*Exercise aim*. Your answer must be the line holding "#### 第九 鸡林精舍(二)" followed by every later line through the end of the entries, exactly as written.

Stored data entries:
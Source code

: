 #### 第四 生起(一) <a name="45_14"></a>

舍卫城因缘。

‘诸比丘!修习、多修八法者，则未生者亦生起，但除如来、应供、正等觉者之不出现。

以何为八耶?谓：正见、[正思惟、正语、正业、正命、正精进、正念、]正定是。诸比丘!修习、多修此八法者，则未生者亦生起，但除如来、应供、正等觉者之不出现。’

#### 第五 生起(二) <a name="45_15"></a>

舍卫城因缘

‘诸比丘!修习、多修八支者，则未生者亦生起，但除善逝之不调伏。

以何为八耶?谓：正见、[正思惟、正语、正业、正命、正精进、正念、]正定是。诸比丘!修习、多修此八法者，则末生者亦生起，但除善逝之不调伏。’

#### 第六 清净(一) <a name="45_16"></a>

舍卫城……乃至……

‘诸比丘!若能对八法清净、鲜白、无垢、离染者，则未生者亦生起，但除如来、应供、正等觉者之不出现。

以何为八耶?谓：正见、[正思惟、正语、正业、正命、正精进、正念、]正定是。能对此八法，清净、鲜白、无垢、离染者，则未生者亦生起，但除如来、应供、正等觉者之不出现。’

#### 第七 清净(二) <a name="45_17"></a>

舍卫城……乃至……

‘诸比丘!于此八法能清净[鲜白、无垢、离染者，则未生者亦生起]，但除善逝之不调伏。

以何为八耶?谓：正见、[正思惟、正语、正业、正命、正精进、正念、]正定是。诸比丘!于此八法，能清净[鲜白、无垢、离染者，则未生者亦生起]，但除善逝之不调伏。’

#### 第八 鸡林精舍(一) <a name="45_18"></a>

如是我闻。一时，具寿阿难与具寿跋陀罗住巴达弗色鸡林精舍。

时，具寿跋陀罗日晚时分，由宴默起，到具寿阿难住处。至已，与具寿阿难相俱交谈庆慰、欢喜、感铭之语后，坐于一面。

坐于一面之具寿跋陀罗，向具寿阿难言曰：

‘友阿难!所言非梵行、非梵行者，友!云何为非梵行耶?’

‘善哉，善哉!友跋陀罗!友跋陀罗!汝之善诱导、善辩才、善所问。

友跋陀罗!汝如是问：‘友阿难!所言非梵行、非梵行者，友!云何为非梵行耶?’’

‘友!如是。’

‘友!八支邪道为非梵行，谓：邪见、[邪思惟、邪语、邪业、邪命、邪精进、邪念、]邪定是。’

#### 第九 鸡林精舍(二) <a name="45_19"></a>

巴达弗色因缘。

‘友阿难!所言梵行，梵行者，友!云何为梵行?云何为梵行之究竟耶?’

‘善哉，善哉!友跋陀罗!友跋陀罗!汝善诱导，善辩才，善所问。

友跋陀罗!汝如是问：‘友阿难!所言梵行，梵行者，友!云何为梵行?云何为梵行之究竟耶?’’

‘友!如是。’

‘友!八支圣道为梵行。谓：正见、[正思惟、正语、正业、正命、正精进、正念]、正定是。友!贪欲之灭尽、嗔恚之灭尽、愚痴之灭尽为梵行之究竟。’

*Answer below*.
#### 第九 鸡林精舍(二) <a name="45_19"></a>

巴达弗色因缘。

‘友阿难!所言梵行，梵行者，友!云何为梵行?云何为梵行之究竟耶?’

‘善哉，善哉!友跋陀罗!友跋陀罗!汝善诱导，善辩才，善所问。

友跋陀罗!汝如是问：‘友阿难!所言梵行，梵行者，友!云何为梵行?云何为梵行之究竟耶?’’

‘友!如是。’

‘友!八支圣道为梵行。谓：正见、[正思惟、正语、正业、正命、正精进、正念]、正定是。友!贪欲之灭尽、嗔恚之灭尽、愚痴之灭尽为梵行之究竟。’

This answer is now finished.